■ Work instruction:
Using the records that follow, tally the lines containing the word "includegraphics" and state only the count.

■ Dataset entries:
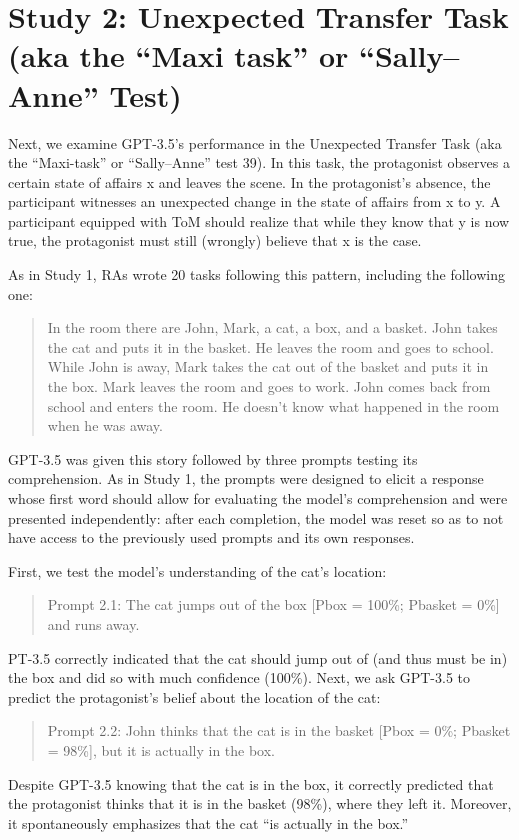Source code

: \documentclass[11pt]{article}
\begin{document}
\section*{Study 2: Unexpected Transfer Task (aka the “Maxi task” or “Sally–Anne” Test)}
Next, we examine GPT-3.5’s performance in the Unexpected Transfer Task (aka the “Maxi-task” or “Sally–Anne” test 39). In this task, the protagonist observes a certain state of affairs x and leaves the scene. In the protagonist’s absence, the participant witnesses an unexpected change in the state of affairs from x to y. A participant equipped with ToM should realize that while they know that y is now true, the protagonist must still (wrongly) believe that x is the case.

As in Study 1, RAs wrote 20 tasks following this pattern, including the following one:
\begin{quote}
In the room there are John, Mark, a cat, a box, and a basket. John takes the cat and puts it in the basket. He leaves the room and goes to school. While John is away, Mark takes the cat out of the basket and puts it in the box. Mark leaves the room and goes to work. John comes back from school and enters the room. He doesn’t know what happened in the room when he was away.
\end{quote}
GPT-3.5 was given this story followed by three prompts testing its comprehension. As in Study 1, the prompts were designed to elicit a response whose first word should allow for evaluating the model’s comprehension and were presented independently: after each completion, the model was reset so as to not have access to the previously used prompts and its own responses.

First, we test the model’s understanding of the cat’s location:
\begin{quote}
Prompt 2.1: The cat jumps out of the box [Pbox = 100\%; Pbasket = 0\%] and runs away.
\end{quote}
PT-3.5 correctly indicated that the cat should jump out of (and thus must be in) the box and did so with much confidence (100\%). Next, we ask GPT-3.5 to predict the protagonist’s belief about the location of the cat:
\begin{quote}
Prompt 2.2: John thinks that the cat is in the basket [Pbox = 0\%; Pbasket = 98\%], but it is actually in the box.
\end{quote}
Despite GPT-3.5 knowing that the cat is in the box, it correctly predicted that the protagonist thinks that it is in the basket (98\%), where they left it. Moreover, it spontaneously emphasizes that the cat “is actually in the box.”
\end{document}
--
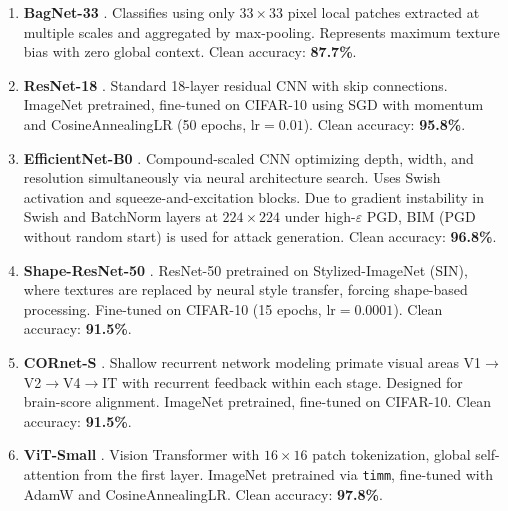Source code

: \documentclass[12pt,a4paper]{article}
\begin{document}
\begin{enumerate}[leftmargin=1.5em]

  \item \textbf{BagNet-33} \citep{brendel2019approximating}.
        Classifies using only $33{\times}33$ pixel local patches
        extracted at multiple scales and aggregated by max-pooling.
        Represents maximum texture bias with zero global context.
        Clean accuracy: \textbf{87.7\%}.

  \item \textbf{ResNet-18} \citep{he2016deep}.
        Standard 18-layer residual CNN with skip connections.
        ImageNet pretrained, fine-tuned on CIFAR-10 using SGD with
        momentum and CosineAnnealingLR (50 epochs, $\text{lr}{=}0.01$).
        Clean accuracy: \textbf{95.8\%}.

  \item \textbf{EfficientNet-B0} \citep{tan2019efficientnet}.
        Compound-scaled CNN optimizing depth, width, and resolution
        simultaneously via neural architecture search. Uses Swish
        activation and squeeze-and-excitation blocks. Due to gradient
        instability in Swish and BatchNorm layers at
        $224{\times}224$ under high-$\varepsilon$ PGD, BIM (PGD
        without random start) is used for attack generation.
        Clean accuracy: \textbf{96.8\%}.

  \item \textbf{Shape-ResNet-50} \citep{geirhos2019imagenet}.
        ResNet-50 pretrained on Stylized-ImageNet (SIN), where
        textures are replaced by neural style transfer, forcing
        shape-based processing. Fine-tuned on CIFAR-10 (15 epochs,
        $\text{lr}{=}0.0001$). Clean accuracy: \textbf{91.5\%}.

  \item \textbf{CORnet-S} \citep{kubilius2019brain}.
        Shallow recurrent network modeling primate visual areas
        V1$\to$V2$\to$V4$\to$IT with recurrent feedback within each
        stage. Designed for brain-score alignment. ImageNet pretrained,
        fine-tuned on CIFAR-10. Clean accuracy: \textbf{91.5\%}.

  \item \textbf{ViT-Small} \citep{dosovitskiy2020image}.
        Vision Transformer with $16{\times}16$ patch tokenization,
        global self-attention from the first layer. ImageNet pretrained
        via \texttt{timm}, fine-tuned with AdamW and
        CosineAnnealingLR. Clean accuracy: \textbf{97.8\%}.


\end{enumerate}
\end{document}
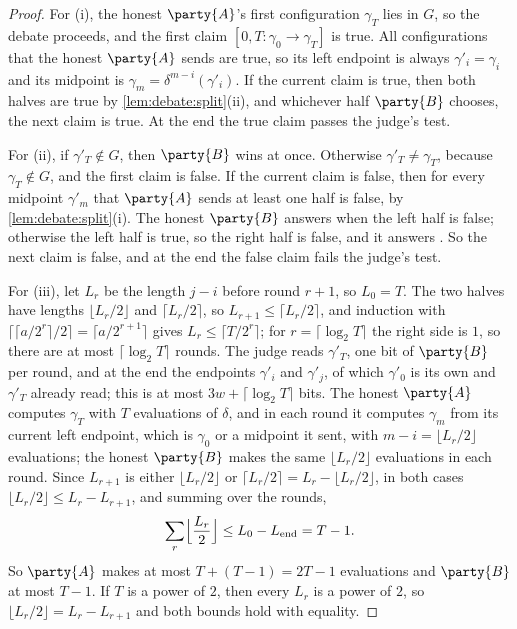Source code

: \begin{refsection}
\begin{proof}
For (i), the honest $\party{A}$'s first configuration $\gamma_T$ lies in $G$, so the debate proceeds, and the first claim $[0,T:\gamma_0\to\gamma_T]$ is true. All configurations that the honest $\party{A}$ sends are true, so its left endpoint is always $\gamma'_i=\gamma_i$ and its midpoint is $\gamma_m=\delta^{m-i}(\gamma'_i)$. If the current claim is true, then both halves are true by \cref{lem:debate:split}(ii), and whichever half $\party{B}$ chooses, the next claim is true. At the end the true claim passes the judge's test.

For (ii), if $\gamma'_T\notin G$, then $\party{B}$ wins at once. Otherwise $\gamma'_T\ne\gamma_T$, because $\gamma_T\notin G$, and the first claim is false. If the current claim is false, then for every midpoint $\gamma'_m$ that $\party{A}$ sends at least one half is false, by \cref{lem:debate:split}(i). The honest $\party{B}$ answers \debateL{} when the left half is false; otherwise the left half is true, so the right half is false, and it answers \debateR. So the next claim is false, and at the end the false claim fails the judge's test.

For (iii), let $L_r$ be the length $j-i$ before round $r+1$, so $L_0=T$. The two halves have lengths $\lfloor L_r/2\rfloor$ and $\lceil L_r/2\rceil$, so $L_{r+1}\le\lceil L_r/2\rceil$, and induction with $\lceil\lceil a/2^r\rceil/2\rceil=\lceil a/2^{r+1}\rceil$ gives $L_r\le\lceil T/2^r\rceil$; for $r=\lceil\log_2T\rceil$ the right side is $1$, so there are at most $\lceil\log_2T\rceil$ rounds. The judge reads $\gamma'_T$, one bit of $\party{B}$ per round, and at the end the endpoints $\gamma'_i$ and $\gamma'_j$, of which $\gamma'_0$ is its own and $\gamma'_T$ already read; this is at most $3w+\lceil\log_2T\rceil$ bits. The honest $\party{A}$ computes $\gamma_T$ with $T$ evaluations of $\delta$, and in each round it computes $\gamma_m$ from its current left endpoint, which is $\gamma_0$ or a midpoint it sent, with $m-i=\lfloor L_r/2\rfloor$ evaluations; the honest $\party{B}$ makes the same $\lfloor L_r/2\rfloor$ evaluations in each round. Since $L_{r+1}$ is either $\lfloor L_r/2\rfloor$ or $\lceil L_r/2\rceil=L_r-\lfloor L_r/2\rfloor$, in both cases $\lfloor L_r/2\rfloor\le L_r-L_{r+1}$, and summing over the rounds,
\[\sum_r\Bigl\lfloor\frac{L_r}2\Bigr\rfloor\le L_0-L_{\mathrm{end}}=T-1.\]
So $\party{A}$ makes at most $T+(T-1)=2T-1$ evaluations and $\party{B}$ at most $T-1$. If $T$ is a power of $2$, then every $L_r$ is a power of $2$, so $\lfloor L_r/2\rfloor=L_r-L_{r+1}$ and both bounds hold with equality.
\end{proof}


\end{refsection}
==
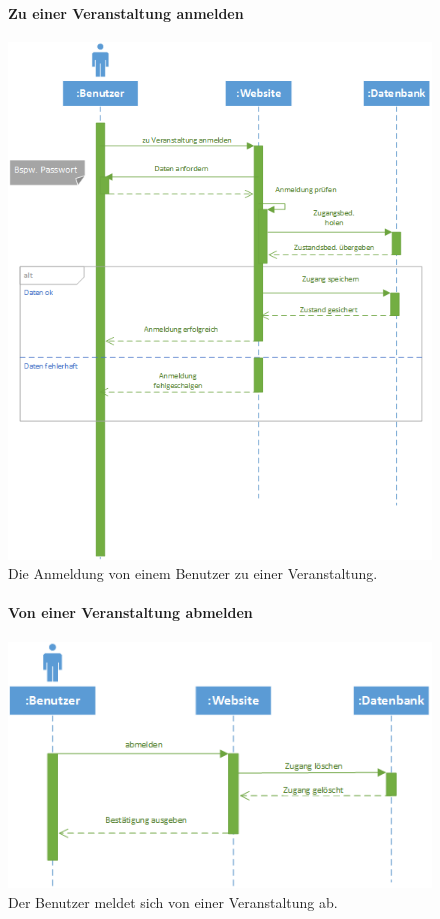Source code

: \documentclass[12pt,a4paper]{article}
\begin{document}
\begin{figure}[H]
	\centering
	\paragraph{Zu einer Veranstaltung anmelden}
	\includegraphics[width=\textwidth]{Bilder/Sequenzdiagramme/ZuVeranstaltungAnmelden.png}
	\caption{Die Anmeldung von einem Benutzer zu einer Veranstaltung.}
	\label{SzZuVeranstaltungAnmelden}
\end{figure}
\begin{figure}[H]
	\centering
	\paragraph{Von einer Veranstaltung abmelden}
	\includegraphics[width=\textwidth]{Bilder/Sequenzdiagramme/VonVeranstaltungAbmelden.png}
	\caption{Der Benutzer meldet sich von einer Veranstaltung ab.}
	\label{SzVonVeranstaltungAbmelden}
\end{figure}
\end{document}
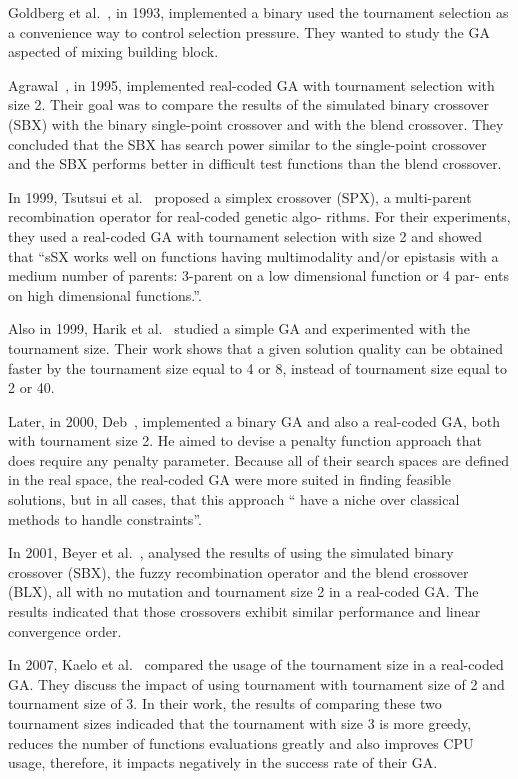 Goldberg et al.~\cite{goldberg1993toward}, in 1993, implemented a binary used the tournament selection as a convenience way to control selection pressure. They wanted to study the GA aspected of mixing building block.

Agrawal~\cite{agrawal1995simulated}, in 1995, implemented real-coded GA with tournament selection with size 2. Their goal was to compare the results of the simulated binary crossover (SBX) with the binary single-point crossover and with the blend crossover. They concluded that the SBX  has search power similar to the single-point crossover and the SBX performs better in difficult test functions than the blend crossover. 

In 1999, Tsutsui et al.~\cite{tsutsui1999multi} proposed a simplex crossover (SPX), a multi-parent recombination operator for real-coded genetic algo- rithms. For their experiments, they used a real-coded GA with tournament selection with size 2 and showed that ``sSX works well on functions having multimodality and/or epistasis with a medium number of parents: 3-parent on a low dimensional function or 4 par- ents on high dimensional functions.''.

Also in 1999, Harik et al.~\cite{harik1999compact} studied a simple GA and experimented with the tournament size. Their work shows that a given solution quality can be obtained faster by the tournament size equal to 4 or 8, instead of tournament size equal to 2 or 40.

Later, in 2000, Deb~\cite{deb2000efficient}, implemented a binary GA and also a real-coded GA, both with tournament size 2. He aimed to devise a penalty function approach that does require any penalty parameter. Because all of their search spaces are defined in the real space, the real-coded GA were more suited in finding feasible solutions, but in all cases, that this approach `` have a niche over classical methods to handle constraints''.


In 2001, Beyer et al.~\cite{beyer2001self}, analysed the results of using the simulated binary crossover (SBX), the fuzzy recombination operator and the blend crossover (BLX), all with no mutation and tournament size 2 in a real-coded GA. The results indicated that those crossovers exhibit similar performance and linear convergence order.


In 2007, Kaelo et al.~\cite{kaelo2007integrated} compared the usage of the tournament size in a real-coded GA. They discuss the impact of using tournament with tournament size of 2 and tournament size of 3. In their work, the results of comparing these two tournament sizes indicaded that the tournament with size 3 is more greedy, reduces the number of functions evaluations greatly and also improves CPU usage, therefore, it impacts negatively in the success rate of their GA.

■ Response to the task:
2